Items from a data source:
= = = = =
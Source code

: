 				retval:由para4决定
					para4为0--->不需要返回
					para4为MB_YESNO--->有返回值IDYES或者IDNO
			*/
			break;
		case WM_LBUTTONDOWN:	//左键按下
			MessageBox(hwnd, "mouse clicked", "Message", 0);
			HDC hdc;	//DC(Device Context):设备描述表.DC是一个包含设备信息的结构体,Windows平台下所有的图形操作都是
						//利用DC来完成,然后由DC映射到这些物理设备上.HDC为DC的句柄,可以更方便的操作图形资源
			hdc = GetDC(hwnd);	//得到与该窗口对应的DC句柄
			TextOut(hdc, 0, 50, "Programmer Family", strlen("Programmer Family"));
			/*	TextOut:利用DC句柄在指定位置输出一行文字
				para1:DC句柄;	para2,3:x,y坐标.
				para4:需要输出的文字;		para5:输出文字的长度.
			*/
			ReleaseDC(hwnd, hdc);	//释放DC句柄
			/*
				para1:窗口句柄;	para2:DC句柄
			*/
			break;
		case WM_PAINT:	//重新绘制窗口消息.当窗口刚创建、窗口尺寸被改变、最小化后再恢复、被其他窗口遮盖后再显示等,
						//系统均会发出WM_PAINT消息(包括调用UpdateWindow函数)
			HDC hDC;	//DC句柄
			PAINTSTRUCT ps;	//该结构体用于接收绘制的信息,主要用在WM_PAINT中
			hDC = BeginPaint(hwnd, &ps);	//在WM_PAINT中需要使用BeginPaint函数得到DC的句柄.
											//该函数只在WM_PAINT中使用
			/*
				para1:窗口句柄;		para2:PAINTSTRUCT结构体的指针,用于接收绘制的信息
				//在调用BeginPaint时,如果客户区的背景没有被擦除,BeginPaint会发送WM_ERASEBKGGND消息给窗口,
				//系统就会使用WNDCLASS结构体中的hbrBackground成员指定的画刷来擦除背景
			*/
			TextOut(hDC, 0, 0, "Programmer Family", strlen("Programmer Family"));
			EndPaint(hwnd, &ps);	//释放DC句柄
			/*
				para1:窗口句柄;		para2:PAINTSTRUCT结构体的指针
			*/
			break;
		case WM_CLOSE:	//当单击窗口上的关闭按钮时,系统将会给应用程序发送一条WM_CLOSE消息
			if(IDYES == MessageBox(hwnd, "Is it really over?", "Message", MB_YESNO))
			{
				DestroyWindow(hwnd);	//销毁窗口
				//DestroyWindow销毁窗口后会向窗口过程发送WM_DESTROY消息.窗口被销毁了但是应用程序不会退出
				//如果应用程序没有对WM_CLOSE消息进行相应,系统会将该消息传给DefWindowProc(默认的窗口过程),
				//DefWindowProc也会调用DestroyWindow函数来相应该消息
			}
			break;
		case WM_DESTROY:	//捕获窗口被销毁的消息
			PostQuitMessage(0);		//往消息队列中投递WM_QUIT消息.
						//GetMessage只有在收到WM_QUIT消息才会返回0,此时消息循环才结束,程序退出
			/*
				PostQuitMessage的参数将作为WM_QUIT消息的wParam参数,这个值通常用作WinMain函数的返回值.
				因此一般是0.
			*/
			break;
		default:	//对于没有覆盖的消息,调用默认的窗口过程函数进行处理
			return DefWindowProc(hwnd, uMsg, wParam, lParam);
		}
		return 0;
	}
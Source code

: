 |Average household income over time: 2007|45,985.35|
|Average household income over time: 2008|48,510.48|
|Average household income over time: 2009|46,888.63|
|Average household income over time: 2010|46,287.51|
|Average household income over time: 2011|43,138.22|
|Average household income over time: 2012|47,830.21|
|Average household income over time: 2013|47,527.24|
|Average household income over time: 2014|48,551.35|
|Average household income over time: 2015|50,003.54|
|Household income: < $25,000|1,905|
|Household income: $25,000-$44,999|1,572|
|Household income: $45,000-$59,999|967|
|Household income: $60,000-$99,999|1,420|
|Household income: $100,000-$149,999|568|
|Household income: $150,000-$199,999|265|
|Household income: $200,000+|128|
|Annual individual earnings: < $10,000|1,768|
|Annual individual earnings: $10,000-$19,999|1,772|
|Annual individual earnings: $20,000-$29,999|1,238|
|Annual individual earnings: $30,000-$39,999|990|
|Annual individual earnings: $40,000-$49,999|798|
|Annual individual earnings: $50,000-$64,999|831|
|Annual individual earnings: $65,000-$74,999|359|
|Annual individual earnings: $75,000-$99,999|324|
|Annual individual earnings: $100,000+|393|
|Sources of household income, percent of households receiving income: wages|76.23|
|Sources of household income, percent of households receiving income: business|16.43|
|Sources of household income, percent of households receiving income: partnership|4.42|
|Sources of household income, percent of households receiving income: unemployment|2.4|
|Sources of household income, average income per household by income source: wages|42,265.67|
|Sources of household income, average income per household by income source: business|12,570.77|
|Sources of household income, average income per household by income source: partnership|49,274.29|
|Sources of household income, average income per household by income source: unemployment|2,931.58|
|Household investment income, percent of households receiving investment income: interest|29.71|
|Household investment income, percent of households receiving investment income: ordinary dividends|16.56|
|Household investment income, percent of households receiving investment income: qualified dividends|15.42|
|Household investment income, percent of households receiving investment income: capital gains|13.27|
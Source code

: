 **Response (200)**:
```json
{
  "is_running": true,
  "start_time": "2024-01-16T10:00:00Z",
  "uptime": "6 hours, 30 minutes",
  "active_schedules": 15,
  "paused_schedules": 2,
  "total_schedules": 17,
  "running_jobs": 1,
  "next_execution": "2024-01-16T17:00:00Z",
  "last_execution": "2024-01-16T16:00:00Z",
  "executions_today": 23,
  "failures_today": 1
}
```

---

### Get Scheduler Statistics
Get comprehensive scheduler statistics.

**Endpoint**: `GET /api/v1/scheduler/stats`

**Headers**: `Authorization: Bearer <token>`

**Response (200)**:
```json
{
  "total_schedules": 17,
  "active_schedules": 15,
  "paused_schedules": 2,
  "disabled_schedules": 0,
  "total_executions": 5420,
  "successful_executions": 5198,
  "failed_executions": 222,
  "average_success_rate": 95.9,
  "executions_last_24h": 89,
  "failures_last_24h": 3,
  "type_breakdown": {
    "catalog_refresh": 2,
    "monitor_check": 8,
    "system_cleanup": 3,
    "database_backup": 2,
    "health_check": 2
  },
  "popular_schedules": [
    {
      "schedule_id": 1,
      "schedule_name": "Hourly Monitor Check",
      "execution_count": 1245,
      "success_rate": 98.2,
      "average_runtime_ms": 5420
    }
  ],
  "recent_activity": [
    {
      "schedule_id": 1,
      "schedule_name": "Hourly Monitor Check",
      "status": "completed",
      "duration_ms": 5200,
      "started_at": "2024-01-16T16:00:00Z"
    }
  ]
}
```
= = = = =
(Exercise): Exactly reproduce every record.

(Exercise solution):
Source code

: 				retval:由para4决定
					para4为0--->不需要返回
					para4为MB_YESNO--->有返回值IDYES或者IDNO
			*/
			break;
		case WM_LBUTTONDOWN:	//左键按下
			MessageBox(hwnd, "mouse clicked", "Message", 0);
			HDC hdc;	//DC(Device Context):设备描述表.DC是一个包含设备信息的结构体,Windows平台下所有的图形操作都是
						//利用DC来完成,然后由DC映射到这些物理设备上.HDC为DC的句柄,可以更方便的操作图形资源
			hdc = GetDC(hwnd);	//得到与该窗口对应的DC句柄
			TextOut(hdc, 0, 50, "Programmer Family", strlen("Programmer Family"));
			/*	TextOut:利用DC句柄在指定位置输出一行文字
				para1:DC句柄;	para2,3:x,y坐标.
				para4:需要输出的文字;		para5:输出文字的长度.
			*/
			ReleaseDC(hwnd, hdc);	//释放DC句柄
			/*
				para1:窗口句柄;	para2:DC句柄
			*/
			break;
		case WM_PAINT:	//重新绘制窗口消息.当窗口刚创建、窗口尺寸被改变、最小化后再恢复、被其他窗口遮盖后再显示等,
						//系统均会发出WM_PAINT消息(包括调用UpdateWindow函数)
			HDC hDC;	//DC句柄
			PAINTSTRUCT ps;	//该结构体用于接收绘制的信息,主要用在WM_PAINT中
			hDC = BeginPaint(hwnd, &ps);	//在WM_PAINT中需要使用BeginPaint函数得到DC的句柄.
											//该函数只在WM_PAINT中使用
			/*
				para1:窗口句柄;		para2:PAINTSTRUCT结构体的指针,用于接收绘制的信息
				//在调用BeginPaint时,如果客户区的背景没有被擦除,BeginPaint会发送WM_ERASEBKGGND消息给窗口,
				//系统就会使用WNDCLASS结构体中的hbrBackground成员指定的画刷来擦除背景
			*/
			TextOut(hDC, 0, 0, "Programmer Family", strlen("Programmer Family"));
			EndPaint(hwnd, &ps);	//释放DC句柄
			/*
				para1:窗口句柄;		para2:PAINTSTRUCT结构体的指针
			*/
			break;
		case WM_CLOSE:	//当单击窗口上的关闭按钮时,系统将会给应用程序发送一条WM_CLOSE消息
			if(IDYES == MessageBox(hwnd, "Is it really over?", "Message", MB_YESNO))
			{
				DestroyWindow(hwnd);	//销毁窗口
				//DestroyWindow销毁窗口后会向窗口过程发送WM_DESTROY消息.窗口被销毁了但是应用程序不会退出
				//如果应用程序没有对WM_CLOSE消息进行相应,系统会将该消息传给DefWindowProc(默认的窗口过程),
				//DefWindowProc也会调用DestroyWindow函数来相应该消息
			}
			break;
		case WM_DESTROY:	//捕获窗口被销毁的消息
			PostQuitMessage(0);		//往消息队列中投递WM_QUIT消息.
						//GetMessage只有在收到WM_QUIT消息才会返回0,此时消息循环才结束,程序退出
			/*
				PostQuitMessage的参数将作为WM_QUIT消息的wParam参数,这个值通常用作WinMain函数的返回值.
				因此一般是0.
			*/
			break;
		default:	//对于没有覆盖的消息,调用默认的窗口过程函数进行处理
			return DefWindowProc(hwnd, uMsg, wParam, lParam);
		}
		return 0;
	}
Source code

: |Average household income over time: 2007|45,985.35|
|Average household income over time: 2008|48,510.48|
|Average household income over time: 2009|46,888.63|
|Average household income over time: 2010|46,287.51|
|Average household income over time: 2011|43,138.22|
|Average household income over time: 2012|47,830.21|
|Average household income over time: 2013|47,527.24|
|Average household income over time: 2014|48,551.35|
|Average household income over time: 2015|50,003.54|
|Household income: < $25,000|1,905|
|Household income: $25,000-$44,999|1,572|
|Household income: $45,000-$59,999|967|
|Household income: $60,000-$99,999|1,420|
|Household income: $100,000-$149,999|568|
|Household income: $150,000-$199,999|265|
|Household income: $200,000+|128|
|Annual individual earnings: < $10,000|1,768|
|Annual individual earnings: $10,000-$19,999|1,772|
|Annual individual earnings: $20,000-$29,999|1,238|
|Annual individual earnings: $30,000-$39,999|990|
|Annual individual earnings: $40,000-$49,999|798|
|Annual individual earnings: $50,000-$64,999|831|
|Annual individual earnings: $65,000-$74,999|359|
|Annual individual earnings: $75,000-$99,999|324|
|Annual individual earnings: $100,000+|393|
|Sources of household income, percent of households receiving income: wages|76.23|
|Sources of household income, percent of households receiving income: business|16.43|
|Sources of household income, percent of households receiving income: partnership|4.42|
|Sources of household income, percent of households receiving income: unemployment|2.4|
|Sources of household income, average income per household by income source: wages|42,265.67|
|Sources of household income, average income per household by income source: business|12,570.77|
|Sources of household income, average income per household by income source: partnership|49,274.29|
|Sources of household income, average income per household by income source: unemployment|2,931.58|
|Household investment income, percent of households receiving investment income: interest|29.71|
|Household investment income, percent of households receiving investment income: ordinary dividends|16.56|
|Household investment income, percent of households receiving investment income: qualified dividends|15.42|
|Household investment income, percent of households receiving investment income: capital gains|13.27|
Source code

: **Response (200)**:
```json
{
  "is_running": true,
  "start_time": "2024-01-16T10:00:00Z",
  "uptime": "6 hours, 30 minutes",
  "active_schedules": 15,
  "paused_schedules": 2,
  "total_schedules": 17,
  "running_jobs": 1,
  "next_execution": "2024-01-16T17:00:00Z",
  "last_execution": "2024-01-16T16:00:00Z",
  "executions_today": 23,
  "failures_today": 1
}
```

---

### Get Scheduler Statistics
Get comprehensive scheduler statistics.

**Endpoint**: `GET /api/v1/scheduler/stats`

**Headers**: `Authorization: Bearer <token>`

**Response (200)**:
```json
{
  "total_schedules": 17,
  "active_schedules": 15,
  "paused_schedules": 2,
  "disabled_schedules": 0,
  "total_executions": 5420,
  "successful_executions": 5198,
  "failed_executions": 222,
  "average_success_rate": 95.9,
  "executions_last_24h": 89,
  "failures_last_24h": 3,
  "type_breakdown": {
    "catalog_refresh": 2,
    "monitor_check": 8,
    "system_cleanup": 3,
    "database_backup": 2,
    "health_check": 2
  },
  "popular_schedules": [
    {
      "schedule_id": 1,
      "schedule_name": "Hourly Monitor Check",
      "execution_count": 1245,
      "success_rate": 98.2,
      "average_runtime_ms": 5420
    }
  ],
  "recent_activity": [
    {
      "schedule_id": 1,
      "schedule_name": "Hourly Monitor Check",
      "status": "completed",
      "duration_ms": 5200,
      "started_at": "2024-01-16T16:00:00Z"
    }
  ]
}
```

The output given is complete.